Work task.
Reproduce every record exactly.

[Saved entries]
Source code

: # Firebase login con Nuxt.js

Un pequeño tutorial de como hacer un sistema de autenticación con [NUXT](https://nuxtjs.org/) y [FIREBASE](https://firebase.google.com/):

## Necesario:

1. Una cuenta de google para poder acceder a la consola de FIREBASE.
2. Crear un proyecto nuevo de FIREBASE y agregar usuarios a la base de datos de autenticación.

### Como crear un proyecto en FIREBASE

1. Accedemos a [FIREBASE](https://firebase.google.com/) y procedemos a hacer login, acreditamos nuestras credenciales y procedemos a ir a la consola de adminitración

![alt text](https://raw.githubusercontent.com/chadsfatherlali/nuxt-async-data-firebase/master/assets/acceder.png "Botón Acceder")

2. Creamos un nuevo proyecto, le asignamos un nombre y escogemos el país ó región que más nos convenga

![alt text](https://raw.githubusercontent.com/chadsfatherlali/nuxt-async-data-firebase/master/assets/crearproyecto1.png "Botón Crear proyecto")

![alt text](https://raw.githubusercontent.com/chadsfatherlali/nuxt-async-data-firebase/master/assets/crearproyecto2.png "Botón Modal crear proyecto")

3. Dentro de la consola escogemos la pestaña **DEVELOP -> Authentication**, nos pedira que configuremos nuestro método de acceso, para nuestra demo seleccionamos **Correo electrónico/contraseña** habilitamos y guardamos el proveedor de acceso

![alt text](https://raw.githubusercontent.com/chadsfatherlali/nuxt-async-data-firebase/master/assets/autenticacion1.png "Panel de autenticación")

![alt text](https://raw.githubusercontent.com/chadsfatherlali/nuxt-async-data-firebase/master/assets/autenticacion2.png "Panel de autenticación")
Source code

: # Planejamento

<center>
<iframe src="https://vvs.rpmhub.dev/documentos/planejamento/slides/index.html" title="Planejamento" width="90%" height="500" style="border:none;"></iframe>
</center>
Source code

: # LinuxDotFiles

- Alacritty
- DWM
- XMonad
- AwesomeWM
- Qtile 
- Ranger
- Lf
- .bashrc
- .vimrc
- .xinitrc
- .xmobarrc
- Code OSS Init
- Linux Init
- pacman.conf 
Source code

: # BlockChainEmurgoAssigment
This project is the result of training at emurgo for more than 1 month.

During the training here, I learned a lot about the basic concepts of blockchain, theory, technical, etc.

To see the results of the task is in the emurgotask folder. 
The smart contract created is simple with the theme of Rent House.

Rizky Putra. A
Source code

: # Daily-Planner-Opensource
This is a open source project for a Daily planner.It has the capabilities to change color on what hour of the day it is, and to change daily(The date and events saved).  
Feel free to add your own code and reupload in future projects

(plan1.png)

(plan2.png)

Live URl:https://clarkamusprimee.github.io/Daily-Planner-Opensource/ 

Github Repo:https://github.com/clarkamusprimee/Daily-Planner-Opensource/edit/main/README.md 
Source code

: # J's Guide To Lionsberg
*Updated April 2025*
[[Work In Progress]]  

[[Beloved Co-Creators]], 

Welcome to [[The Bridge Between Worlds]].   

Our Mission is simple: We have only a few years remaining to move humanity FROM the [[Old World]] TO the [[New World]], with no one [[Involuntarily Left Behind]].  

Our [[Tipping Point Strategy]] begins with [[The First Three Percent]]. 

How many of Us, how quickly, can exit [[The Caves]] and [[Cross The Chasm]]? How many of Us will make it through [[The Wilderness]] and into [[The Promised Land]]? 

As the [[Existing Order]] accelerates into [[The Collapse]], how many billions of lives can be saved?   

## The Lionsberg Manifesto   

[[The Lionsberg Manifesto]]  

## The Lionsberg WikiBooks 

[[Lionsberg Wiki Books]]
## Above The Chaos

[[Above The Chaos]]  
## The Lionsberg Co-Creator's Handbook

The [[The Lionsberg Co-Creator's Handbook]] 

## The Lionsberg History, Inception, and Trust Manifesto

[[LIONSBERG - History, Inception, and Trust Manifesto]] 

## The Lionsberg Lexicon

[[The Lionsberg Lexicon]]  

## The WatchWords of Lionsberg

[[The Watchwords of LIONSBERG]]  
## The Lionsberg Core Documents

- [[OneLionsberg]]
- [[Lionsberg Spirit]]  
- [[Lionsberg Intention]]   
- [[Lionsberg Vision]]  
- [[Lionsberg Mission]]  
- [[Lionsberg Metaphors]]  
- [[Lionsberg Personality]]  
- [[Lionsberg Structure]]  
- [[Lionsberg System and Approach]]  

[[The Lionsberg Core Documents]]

Exercise response.
Source code

: # Firebase login con Nuxt.js

Un pequeño tutorial de como hacer un sistema de autenticación con [NUXT](https://nuxtjs.org/) y [FIREBASE](https://firebase.google.com/):

## Necesario:

1. Una cuenta de google para poder acceder a la consola de FIREBASE.
2. Crear un proyecto nuevo de FIREBASE y agregar usuarios a la base de datos de autenticación.

### Como crear un proyecto en FIREBASE

1. Accedemos a [FIREBASE](https://firebase.google.com/) y procedemos a hacer login, acreditamos nuestras credenciales y procedemos a ir a la consola de adminitración

![alt text](https://raw.githubusercontent.com/chadsfatherlali/nuxt-async-data-firebase/master/assets/acceder.png "Botón Acceder")

2. Creamos un nuevo proyecto, le asignamos un nombre y escogemos el país ó región que más nos convenga

![alt text](https://raw.githubusercontent.com/chadsfatherlali/nuxt-async-data-firebase/master/assets/crearproyecto1.png "Botón Crear proyecto")

![alt text](https://raw.githubusercontent.com/chadsfatherlali/nuxt-async-data-firebase/master/assets/crearproyecto2.png "Botón Modal crear proyecto")

3. Dentro de la consola escogemos la pestaña **DEVELOP -> Authentication**, nos pedira que configuremos nuestro método de acceso, para nuestra demo seleccionamos **Correo electrónico/contraseña** habilitamos y guardamos el proveedor de acceso

![alt text](https://raw.githubusercontent.com/chadsfatherlali/nuxt-async-data-firebase/master/assets/autenticacion1.png "Panel de autenticación")

![alt text](https://raw.githubusercontent.com/chadsfatherlali/nuxt-async-data-firebase/master/assets/autenticacion2.png "Panel de autenticación")
Source code

: # Planejamento

<center>
<iframe src="https://vvs.rpmhub.dev/documentos/planejamento/slides/index.html" title="Planejamento" width="90%" height="500" style="border:none;"></iframe>
</center>
Source code

: # LinuxDotFiles

- Alacritty
- DWM
- XMonad
- AwesomeWM
- Qtile 
- Ranger
- Lf
- .bashrc
- .vimrc
- .xinitrc
- .xmobarrc
- Code OSS Init
- Linux Init
- pacman.conf 
Source code

: # BlockChainEmurgoAssigment
This project is the result of training at emurgo for more than 1 month.

During the training here, I learned a lot about the basic concepts of blockchain, theory, technical, etc.

To see the results of the task is in the emurgotask folder. 
The smart contract created is simple with the theme of Rent House.

Rizky Putra. A
Source code

: # Daily-Planner-Opensource
This is a open source project for a Daily planner.It has the capabilities to change color on what hour of the day it is, and to change daily(The date and events saved).  
Feel free to add your own code and reupload in future projects

(plan1.png)

(plan2.png)

Live URl:https://clarkamusprimee.github.io/Daily-Planner-Opensource/ 

Github Repo:https://github.com/clarkamusprimee/Daily-Planner-Opensource/edit/main/README.md 
Source code

: # J's Guide To Lionsberg
*Updated April 2025*
[[Work In Progress]]  

[[Beloved Co-Creators]], 

Welcome to [[The Bridge Between Worlds]].   

Our Mission is simple: We have only a few years remaining to move humanity FROM the [[Old World]] TO the [[New World]], with no one [[Involuntarily Left Behind]].  

Our [[Tipping Point Strategy]] begins with [[The First Three Percent]]. 

How many of Us, how quickly, can exit [[The Caves]] and [[Cross The Chasm]]? How many of Us will make it through [[The Wilderness]] and into [[The Promised Land]]? 

As the [[Existing Order]] accelerates into [[The Collapse]], how many billions of lives can be saved?   

## The Lionsberg Manifesto   

[[The Lionsberg Manifesto]]  

## The Lionsberg WikiBooks 

[[Lionsberg Wiki Books]]
## Above The Chaos

[[Above The Chaos]]  
## The Lionsberg Co-Creator's Handbook

The [[The Lionsberg Co-Creator's Handbook]] 

## The Lionsberg History, Inception, and Trust Manifesto

[[LIONSBERG - History, Inception, and Trust Manifesto]] 

## The Lionsberg Lexicon

[[The Lionsberg Lexicon]]  

## The WatchWords of Lionsberg

[[The Watchwords of LIONSBERG]]  
## The Lionsberg Core Documents

- [[OneLionsberg]]
- [[Lionsberg Spirit]]  
- [[Lionsberg Intention]]   
- [[Lionsberg Vision]]  
- [[Lionsberg Mission]]  
- [[Lionsberg Metaphors]]  
- [[Lionsberg Personality]]  
- [[Lionsberg Structure]]  
- [[Lionsberg System and Approach]]  

[[The Lionsberg Core Documents]]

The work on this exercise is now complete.